**What you should do:** The required output is the lines of the listing from the beginning through the line containing "University of Foreign", each copied exactly, without any pictures.

── Task data

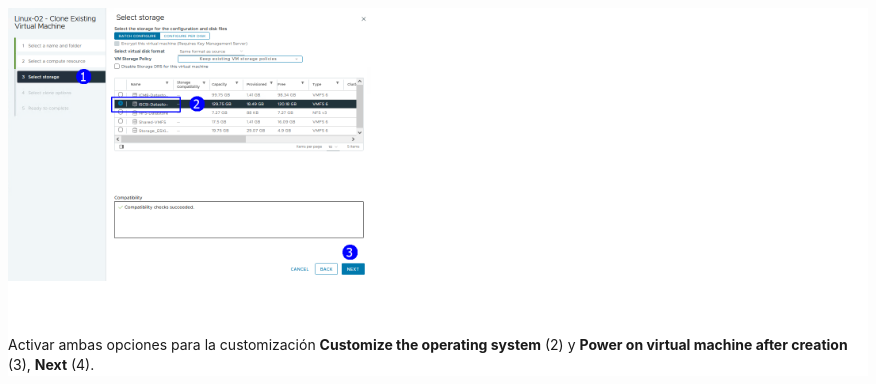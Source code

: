 <img src="./media/image27.png" style="width:3.78385in;height:2.84836in"
alt="A screenshot of a computer Description automatically generated" />

<br/>

Activar ambas opciones para la customización **Customize the operating
system** (2) y **Power on virtual machine after creation** (3), **Next**
(4).
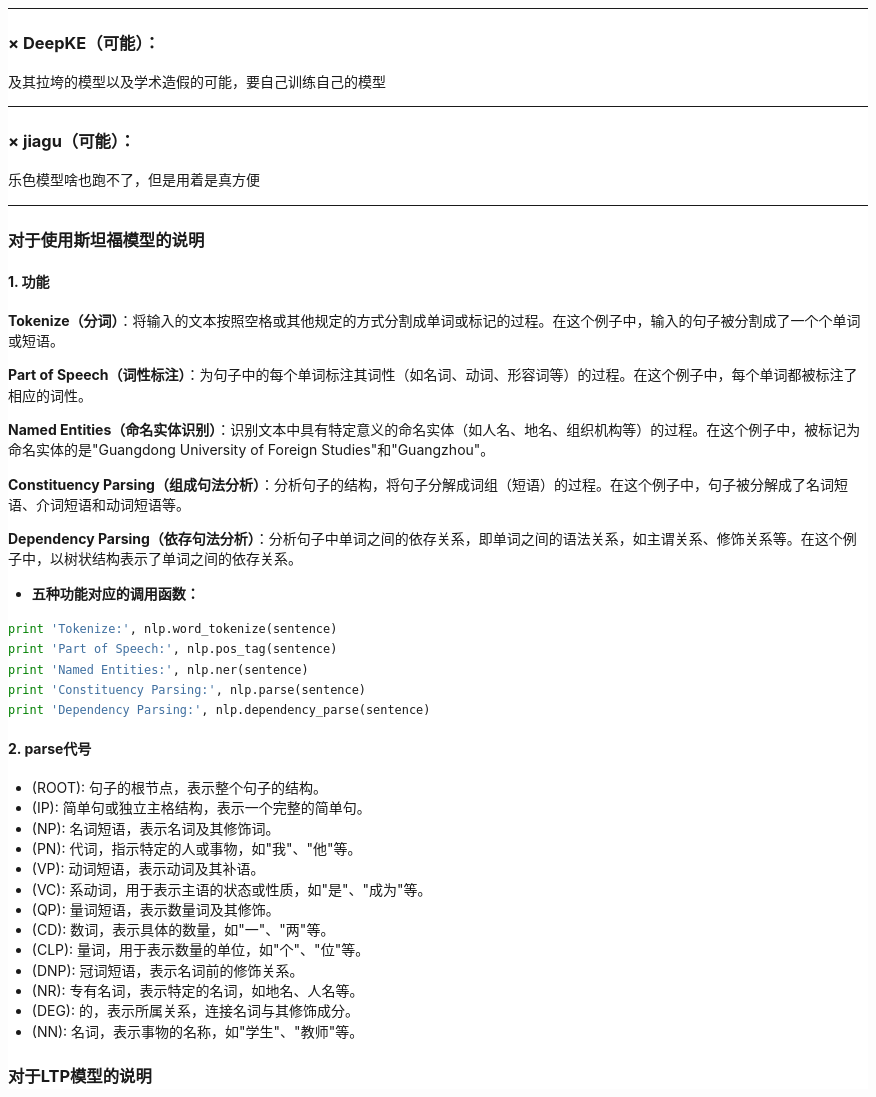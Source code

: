 ***

### × DeepKE（可能）：

及其拉垮的模型以及学术造假的可能，要自己训练自己的模型

***

### × jiagu（可能）：

乐色模型啥也跑不了，但是用着是真方便

***

### 对于使用斯坦福模型的说明

#### 1. 功能

   **Tokenize（分词）**：将输入的文本按照空格或其他规定的方式分割成单词或标记的过程。在这个例子中，输入的句子被分割成了一个个单词或短语。

   **Part of Speech（词性标注）**：为句子中的每个单词标注其词性（如名词、动词、形容词等）的过程。在这个例子中，每个单词都被标注了相应的词性。

   **Named Entities（命名实体识别）**：识别文本中具有特定意义的命名实体（如人名、地名、组织机构等）的过程。在这个例子中，被标记为命名实体的是"Guangdong University of Foreign Studies"和"Guangzhou"。

   **Constituency Parsing（组成句法分析）**：分析句子的结构，将句子分解成词组（短语）的过程。在这个例子中，句子被分解成了名词短语、介词短语和动词短语等。

   **Dependency Parsing（依存句法分析）**：分析句子中单词之间的依存关系，即单词之间的语法关系，如主谓关系、修饰关系等。在这个例子中，以树状结构表示了单词之间的依存关系。

- **五种功能对应的调用函数：**

```python
print 'Tokenize:', nlp.word_tokenize(sentence)
print 'Part of Speech:', nlp.pos_tag(sentence)
print 'Named Entities:', nlp.ner(sentence)
print 'Constituency Parsing:', nlp.parse(sentence)
print 'Dependency Parsing:', nlp.dependency_parse(sentence)
```

#### 2. parse代号

* (ROOT): 句子的根节点，表示整个句子的结构。
* (IP): 简单句或独立主格结构，表示一个完整的简单句。
* (NP): 名词短语，表示名词及其修饰词。
* (PN): 代词，指示特定的人或事物，如"我"、"他"等。
* (VP): 动词短语，表示动词及其补语。
* (VC): 系动词，用于表示主语的状态或性质，如"是"、"成为"等。
* (QP): 量词短语，表示数量词及其修饰。
* (CD): 数词，表示具体的数量，如"一"、"两"等。
* (CLP): 量词，用于表示数量的单位，如"个"、"位"等。
* (DNP): 冠词短语，表示名词前的修饰关系。
* (NR): 专有名词，表示特定的名词，如地名、人名等。
* (DEG): 的，表示所属关系，连接名词与其修饰成分。
* (NN): 名词，表示事物的名称，如"学生"、"教师"等。

### 对于LTP模型的说明
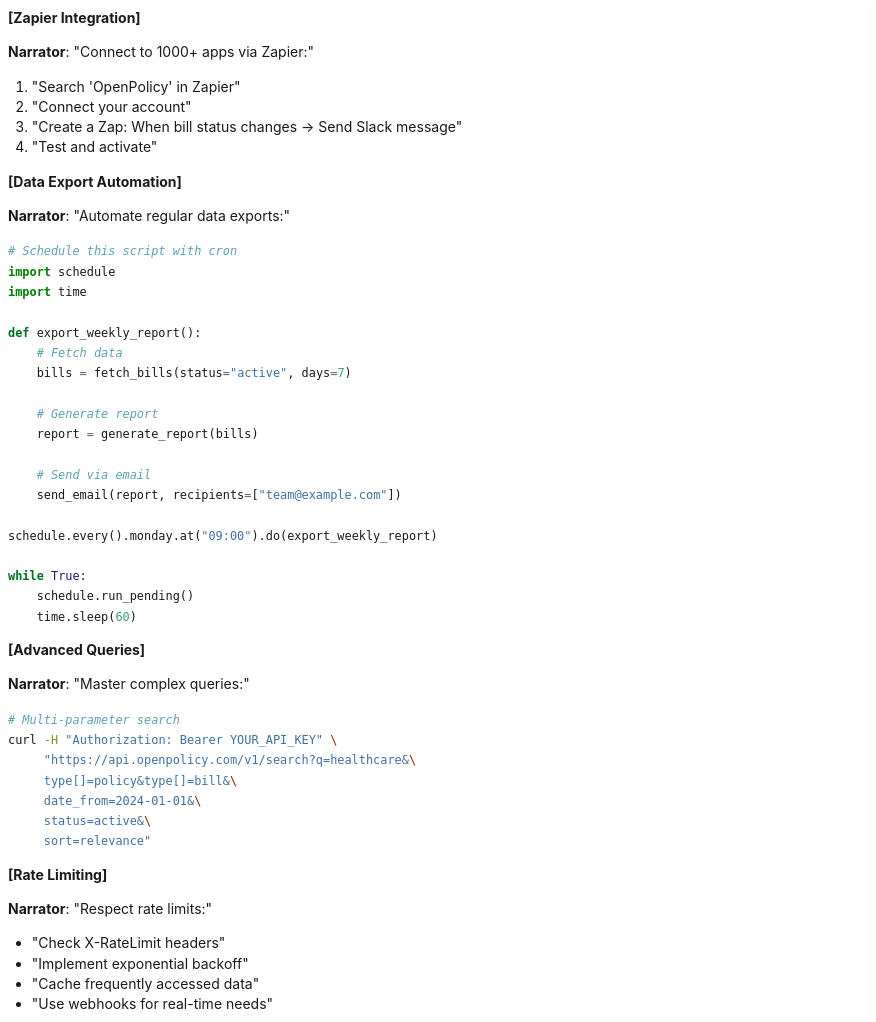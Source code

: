 **[Zapier Integration]**

**Narrator**: "Connect to 1000+ apps via Zapier:"
1. "Search 'OpenPolicy' in Zapier"
2. "Connect your account"
3. "Create a Zap: When bill status changes → Send Slack message"
4. "Test and activate"

**[Data Export Automation]**

**Narrator**: "Automate regular data exports:"

```python
# Schedule this script with cron
import schedule
import time

def export_weekly_report():
    # Fetch data
    bills = fetch_bills(status="active", days=7)
    
    # Generate report
    report = generate_report(bills)
    
    # Send via email
    send_email(report, recipients=["team@example.com"])

schedule.every().monday.at("09:00").do(export_weekly_report)

while True:
    schedule.run_pending()
    time.sleep(60)
```

**[Advanced Queries]**

**Narrator**: "Master complex queries:"

```bash
# Multi-parameter search
curl -H "Authorization: Bearer YOUR_API_KEY" \
     "https://api.openpolicy.com/v1/search?q=healthcare&\
     type[]=policy&type[]=bill&\
     date_from=2024-01-01&\
     status=active&\
     sort=relevance"
```

**[Rate Limiting]**

**Narrator**: "Respect rate limits:"
- "Check X-RateLimit headers"
- "Implement exponential backoff"
- "Cache frequently accessed data"
- "Use webhooks for real-time needs"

────

**Solution for this exercise:**
Source code

: <img src="./media/image27.png" style="width:3.78385in;height:2.84836in"
alt="A screenshot of a computer Description automatically generated" />

<br/>

Activar ambas opciones para la customización **Customize the operating
system** (2) y **Power on virtual machine after creation** (3), **Next**
(4).
Source code

: ***

### × DeepKE（可能）：

及其拉垮的模型以及学术造假的可能，要自己训练自己的模型

***

### × jiagu（可能）：

乐色模型啥也跑不了，但是用着是真方便

***

### 对于使用斯坦福模型的说明

#### 1. 功能

   **Tokenize（分词）**：将输入的文本按照空格或其他规定的方式分割成单词或标记的过程。在这个例子中，输入的句子被分割成了一个个单词或短语。

   **Part of Speech（词性标注）**：为句子中的每个单词标注其词性（如名词、动词、形容词等）的过程。在这个例子中，每个单词都被标注了相应的词性。

   **Named Entities（命名实体识别）**：识别文本中具有特定意义的命名实体（如人名、地名、组织机构等）的过程。在这个例子中，被标记为命名实体的是"Guangdong University of Foreign Studies"和"Guangzhou"。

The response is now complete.